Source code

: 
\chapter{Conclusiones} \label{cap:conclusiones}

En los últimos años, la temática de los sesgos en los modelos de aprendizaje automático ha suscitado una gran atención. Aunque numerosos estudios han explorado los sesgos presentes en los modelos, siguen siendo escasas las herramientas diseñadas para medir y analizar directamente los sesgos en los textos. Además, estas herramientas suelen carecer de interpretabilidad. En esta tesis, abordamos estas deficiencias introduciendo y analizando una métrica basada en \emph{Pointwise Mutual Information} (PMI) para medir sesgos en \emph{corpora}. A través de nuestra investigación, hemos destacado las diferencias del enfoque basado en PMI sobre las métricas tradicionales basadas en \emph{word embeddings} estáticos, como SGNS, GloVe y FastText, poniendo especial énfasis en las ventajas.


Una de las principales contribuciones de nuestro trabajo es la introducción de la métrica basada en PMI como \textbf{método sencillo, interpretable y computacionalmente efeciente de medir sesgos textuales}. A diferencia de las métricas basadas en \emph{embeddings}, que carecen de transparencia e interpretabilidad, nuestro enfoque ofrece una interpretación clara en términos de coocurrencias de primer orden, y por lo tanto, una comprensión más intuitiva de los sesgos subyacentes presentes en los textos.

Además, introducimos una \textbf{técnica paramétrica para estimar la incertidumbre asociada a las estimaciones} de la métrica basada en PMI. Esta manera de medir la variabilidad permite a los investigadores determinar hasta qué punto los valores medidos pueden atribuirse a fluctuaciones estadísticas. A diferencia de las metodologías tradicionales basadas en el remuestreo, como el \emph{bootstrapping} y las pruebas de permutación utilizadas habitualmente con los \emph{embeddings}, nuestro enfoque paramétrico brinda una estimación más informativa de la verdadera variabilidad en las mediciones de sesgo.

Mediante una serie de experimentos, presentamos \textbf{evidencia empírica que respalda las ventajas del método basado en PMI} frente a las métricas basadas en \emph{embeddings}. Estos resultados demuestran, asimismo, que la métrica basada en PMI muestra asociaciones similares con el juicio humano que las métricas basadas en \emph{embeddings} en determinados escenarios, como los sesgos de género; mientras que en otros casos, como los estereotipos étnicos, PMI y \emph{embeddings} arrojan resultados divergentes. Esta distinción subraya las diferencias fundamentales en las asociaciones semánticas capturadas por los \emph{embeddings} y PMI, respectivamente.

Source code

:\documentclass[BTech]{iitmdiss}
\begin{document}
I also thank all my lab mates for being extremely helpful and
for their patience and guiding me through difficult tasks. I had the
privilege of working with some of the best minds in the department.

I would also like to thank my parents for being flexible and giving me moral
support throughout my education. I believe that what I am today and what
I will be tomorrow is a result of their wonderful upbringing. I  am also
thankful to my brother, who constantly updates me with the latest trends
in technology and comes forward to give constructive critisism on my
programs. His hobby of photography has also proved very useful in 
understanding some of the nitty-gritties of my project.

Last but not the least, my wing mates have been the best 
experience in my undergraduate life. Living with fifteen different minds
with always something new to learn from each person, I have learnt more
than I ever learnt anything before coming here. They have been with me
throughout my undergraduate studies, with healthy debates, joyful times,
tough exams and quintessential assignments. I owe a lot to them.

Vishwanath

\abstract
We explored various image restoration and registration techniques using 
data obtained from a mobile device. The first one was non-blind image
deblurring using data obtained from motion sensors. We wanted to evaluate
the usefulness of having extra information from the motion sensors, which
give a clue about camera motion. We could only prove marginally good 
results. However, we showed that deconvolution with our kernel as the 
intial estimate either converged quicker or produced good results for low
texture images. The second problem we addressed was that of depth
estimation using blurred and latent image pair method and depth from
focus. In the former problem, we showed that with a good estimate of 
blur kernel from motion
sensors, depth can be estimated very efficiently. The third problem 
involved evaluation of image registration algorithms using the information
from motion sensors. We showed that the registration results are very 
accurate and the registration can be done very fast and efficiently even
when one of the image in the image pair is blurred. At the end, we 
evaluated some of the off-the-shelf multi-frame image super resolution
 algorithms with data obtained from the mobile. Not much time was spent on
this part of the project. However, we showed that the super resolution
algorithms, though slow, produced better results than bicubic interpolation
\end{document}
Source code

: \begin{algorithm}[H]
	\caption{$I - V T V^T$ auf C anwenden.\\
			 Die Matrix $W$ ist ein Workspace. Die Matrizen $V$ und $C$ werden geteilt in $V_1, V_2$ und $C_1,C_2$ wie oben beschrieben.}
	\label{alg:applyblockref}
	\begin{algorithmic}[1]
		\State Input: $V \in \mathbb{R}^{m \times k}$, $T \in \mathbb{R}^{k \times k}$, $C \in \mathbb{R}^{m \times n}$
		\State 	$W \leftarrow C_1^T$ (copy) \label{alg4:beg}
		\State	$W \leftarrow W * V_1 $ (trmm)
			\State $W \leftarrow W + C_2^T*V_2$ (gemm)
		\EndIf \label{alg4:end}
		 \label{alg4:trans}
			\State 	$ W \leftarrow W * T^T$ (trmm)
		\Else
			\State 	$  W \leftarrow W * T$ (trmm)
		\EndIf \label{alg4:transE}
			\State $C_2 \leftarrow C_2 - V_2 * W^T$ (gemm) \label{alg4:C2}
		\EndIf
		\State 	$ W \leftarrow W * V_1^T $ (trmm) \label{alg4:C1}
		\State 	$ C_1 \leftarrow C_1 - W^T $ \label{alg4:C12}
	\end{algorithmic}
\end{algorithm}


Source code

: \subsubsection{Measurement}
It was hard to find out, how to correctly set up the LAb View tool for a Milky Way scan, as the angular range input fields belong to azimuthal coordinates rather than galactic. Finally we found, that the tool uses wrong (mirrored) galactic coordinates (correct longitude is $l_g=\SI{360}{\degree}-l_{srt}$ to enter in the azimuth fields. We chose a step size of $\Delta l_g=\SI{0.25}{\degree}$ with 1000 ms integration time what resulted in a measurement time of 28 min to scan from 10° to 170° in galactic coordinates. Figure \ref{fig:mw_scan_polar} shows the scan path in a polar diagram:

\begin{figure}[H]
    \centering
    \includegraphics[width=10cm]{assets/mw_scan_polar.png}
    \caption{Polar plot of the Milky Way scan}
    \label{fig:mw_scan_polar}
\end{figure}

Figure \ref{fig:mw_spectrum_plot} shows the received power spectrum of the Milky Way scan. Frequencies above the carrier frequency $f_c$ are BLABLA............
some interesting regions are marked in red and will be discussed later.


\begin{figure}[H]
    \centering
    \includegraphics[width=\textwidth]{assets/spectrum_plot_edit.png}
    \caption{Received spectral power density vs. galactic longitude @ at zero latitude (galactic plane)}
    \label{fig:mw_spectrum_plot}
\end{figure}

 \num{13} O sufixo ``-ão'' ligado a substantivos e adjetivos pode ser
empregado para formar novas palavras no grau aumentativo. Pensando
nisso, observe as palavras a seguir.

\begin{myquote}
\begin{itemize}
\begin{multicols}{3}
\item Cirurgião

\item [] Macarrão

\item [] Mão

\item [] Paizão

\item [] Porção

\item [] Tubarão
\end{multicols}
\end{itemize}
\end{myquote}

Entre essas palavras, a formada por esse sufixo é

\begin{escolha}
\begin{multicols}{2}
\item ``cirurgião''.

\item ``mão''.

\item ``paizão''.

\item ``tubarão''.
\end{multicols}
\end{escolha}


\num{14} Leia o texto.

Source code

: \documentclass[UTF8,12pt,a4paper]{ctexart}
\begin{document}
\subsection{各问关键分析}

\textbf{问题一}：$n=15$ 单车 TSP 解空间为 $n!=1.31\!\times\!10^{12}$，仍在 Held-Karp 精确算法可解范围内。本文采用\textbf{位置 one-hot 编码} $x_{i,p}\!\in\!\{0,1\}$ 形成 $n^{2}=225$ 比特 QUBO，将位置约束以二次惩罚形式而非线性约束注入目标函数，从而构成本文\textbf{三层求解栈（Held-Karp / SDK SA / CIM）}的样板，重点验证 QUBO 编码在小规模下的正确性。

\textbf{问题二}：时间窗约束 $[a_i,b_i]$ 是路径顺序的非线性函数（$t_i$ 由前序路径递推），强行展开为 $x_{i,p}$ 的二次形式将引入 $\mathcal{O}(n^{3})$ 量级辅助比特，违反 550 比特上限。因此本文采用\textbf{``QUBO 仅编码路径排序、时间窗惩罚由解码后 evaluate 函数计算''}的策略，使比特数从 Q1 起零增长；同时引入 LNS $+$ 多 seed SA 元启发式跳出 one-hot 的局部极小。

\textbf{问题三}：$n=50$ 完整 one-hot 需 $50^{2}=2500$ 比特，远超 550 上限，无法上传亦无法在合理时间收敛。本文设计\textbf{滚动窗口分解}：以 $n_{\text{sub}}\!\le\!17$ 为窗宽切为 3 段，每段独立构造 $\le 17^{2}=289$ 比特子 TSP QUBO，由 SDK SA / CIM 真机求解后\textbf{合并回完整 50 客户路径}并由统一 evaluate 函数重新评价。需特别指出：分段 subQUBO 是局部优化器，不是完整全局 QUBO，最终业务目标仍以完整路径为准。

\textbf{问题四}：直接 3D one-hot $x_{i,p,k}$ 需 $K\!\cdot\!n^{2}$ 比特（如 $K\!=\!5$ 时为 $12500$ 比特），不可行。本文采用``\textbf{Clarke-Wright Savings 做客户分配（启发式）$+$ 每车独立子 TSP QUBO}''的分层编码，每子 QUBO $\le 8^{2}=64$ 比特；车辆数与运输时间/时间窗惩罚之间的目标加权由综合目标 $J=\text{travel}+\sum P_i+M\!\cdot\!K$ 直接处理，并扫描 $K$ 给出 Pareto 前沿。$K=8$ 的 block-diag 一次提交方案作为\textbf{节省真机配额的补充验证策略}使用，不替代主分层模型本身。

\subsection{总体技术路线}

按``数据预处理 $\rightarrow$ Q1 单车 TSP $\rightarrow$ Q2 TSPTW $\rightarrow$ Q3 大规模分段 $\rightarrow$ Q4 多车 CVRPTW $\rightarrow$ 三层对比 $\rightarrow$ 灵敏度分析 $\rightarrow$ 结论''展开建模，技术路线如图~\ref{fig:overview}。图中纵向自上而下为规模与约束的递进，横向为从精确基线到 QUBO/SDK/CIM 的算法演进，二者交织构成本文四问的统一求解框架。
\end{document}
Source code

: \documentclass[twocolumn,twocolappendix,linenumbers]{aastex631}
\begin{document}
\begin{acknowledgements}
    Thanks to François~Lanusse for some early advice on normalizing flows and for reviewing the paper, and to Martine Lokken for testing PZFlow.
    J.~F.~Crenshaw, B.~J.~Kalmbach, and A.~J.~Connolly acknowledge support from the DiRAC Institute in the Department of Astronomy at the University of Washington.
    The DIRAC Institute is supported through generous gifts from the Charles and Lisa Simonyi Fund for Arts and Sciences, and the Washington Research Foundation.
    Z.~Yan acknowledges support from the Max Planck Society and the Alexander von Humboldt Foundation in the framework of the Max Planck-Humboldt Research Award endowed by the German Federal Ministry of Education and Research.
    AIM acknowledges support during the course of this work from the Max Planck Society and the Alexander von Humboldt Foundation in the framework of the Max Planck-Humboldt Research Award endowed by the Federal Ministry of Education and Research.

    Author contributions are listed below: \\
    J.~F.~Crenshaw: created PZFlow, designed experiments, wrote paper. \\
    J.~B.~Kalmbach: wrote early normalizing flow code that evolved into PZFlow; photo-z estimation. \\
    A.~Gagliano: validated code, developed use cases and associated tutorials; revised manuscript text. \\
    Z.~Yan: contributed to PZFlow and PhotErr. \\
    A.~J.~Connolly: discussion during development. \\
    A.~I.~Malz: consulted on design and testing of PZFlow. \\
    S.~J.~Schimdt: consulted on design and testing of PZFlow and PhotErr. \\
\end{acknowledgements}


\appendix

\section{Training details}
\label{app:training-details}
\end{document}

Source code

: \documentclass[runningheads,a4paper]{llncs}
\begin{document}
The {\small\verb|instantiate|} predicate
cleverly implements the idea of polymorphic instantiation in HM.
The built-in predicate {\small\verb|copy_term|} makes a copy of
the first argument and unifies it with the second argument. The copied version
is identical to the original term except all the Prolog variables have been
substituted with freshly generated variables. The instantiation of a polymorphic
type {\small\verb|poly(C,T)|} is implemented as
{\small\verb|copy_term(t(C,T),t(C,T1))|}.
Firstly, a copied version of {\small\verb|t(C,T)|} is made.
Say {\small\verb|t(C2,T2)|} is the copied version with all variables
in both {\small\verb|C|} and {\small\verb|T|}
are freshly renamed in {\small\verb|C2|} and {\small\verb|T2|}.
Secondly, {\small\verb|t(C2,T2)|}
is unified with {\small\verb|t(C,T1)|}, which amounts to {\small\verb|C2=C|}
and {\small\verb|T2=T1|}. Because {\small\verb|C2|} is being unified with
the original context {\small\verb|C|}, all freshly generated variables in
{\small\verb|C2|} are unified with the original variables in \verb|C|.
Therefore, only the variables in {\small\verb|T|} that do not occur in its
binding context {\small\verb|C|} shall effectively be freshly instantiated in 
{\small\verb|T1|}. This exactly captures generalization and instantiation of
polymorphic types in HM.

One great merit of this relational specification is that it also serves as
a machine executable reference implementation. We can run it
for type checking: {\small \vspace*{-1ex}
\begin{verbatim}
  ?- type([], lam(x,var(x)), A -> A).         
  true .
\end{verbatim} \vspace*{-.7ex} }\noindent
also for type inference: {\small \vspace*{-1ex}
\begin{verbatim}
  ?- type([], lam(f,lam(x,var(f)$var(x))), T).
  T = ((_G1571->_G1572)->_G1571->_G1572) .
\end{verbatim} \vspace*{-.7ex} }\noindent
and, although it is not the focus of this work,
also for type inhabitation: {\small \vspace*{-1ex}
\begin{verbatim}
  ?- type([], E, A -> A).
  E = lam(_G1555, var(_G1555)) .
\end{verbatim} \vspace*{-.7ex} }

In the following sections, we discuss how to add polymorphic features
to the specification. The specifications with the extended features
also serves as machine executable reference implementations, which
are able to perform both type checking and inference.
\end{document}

_Exercise_: Collect from the data above every line that includes "algorithmic".

_Answer section_:
	\begin{algorithmic}[1]
	\end{algorithmic}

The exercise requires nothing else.